*WHAT THE TASK REQUIRES:*
Start at the line with "1. make data" in the records below, stop at the line with "generate math data", and return every line in that span exactly, the two end lines included.

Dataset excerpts
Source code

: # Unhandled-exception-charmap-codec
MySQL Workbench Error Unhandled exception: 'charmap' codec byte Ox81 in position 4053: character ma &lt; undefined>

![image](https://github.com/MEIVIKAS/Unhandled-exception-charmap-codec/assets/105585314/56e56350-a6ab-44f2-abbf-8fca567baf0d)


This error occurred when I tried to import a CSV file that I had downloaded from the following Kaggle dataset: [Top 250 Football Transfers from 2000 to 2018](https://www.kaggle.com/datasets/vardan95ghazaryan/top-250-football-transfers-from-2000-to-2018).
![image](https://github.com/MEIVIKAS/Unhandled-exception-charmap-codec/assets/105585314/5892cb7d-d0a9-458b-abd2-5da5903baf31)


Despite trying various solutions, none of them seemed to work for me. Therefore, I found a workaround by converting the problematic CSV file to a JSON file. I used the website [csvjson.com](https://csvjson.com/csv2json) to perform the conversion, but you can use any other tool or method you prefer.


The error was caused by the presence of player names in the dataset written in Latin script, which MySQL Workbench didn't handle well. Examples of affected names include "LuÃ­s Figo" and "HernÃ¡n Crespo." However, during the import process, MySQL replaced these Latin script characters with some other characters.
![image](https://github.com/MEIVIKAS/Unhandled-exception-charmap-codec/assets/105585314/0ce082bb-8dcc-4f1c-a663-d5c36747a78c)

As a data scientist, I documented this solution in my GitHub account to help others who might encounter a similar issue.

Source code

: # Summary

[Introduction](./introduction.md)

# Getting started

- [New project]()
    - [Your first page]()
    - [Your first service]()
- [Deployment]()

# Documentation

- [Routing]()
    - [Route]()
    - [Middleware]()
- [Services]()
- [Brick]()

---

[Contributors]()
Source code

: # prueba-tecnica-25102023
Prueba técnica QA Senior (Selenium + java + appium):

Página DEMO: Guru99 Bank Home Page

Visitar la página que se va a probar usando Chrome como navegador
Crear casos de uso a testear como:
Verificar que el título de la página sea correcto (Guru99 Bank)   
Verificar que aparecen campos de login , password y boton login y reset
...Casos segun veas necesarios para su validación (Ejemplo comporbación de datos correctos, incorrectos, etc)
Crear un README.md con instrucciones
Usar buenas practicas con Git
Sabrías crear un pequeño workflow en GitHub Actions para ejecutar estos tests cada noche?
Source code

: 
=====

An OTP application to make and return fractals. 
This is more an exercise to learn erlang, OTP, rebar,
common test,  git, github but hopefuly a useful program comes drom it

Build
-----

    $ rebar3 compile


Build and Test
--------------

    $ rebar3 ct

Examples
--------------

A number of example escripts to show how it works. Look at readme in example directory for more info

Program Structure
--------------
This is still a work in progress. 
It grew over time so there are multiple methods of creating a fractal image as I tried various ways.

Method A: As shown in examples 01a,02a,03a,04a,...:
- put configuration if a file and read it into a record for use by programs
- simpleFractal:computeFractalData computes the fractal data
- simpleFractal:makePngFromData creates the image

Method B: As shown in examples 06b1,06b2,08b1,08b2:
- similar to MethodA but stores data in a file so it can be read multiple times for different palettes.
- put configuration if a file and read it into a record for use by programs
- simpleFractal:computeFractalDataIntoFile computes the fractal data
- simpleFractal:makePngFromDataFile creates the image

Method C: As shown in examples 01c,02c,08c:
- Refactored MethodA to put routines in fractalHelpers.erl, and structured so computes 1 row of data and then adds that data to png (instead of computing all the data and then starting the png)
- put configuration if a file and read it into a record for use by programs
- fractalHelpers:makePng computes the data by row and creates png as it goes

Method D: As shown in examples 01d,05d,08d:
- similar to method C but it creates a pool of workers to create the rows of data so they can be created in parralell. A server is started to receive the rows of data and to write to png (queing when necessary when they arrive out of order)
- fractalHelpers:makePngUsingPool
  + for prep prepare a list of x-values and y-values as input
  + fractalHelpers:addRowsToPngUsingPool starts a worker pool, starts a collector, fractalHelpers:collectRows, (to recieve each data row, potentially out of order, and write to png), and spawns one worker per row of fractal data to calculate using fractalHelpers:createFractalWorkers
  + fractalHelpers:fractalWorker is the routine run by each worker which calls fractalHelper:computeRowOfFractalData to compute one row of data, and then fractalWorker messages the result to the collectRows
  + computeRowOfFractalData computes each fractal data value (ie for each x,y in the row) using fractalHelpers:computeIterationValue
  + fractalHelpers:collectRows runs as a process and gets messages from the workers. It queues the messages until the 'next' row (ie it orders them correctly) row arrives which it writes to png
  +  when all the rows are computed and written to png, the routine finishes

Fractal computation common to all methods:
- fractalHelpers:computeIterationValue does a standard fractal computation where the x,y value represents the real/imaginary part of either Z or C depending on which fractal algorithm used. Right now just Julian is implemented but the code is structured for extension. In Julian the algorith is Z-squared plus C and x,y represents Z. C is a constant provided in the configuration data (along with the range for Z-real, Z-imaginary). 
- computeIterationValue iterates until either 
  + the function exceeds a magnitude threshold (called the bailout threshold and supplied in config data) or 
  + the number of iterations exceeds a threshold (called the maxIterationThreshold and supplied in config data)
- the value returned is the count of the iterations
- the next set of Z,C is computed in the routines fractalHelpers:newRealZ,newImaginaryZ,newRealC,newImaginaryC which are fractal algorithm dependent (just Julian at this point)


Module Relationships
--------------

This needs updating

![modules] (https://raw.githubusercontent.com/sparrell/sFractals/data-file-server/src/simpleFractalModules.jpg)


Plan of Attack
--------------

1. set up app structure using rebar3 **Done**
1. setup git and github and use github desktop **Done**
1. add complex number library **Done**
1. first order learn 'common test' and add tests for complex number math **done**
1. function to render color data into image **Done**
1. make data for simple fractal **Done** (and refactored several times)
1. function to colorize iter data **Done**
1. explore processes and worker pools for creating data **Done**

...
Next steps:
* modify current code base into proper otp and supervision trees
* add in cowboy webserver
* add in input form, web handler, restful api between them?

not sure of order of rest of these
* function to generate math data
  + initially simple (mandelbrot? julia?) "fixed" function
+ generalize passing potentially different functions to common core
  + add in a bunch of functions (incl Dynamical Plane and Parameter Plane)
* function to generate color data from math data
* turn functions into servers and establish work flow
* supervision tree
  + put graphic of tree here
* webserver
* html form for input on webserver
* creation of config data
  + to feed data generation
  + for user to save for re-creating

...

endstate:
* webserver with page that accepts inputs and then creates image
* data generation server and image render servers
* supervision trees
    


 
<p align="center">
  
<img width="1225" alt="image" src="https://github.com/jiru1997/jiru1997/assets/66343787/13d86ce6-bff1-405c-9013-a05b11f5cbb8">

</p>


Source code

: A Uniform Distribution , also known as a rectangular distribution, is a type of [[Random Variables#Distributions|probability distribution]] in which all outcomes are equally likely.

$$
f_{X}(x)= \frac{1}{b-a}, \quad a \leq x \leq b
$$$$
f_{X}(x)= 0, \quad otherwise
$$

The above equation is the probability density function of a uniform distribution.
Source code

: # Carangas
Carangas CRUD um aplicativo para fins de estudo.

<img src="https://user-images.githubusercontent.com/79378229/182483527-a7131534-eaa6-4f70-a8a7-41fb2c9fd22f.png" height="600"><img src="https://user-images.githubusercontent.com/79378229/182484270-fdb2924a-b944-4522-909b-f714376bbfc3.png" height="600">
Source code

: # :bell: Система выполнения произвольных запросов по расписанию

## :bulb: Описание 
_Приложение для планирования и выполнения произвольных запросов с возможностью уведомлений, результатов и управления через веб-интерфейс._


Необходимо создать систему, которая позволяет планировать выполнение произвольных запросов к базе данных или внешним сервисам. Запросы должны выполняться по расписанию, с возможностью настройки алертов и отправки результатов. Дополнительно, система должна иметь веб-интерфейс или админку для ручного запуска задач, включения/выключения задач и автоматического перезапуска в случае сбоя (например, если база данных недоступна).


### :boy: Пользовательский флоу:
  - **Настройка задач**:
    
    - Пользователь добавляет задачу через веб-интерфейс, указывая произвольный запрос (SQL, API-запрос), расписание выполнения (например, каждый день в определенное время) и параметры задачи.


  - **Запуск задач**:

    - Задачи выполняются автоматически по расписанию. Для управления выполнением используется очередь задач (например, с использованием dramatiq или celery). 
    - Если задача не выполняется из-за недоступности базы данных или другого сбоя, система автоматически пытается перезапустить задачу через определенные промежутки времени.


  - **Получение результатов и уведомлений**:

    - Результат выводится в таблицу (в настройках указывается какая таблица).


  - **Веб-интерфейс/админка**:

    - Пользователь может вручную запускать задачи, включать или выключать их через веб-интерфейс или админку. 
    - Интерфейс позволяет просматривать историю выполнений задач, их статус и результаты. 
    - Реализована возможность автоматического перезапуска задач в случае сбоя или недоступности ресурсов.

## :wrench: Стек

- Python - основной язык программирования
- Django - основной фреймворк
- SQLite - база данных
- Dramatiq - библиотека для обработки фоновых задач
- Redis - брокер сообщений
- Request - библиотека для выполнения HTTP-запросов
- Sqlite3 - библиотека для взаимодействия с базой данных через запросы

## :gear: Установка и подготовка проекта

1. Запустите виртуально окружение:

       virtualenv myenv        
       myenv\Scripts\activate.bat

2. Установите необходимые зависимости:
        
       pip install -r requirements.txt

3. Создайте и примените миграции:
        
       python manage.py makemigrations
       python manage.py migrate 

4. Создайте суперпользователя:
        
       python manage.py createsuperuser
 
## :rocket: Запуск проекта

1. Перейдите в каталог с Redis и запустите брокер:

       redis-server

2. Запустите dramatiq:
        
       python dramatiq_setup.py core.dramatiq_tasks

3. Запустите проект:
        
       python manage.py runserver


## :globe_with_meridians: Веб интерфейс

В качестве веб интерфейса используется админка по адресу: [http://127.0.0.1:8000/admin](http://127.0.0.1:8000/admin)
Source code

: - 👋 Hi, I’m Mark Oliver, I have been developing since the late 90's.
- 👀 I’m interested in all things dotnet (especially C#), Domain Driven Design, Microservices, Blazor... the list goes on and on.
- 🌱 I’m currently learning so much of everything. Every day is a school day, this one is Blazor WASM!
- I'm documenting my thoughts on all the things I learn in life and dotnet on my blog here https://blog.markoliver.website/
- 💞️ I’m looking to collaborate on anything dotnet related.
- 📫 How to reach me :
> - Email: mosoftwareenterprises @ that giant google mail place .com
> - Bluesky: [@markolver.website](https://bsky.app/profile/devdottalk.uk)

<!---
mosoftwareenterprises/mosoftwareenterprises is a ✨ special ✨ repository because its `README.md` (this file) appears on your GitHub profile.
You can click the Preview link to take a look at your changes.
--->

*TASK ANSWER:*
1. make data for simple fractal **Done** (and refactored several times)
1. function to colorize iter data **Done**
1. explore processes and worker pools for creating data **Done**

...
Next steps:
* modify current code base into proper otp and supervision trees
* add in cowboy webserver
* add in input form, web handler, restful api between them?

not sure of order of rest of these
* function to generate math data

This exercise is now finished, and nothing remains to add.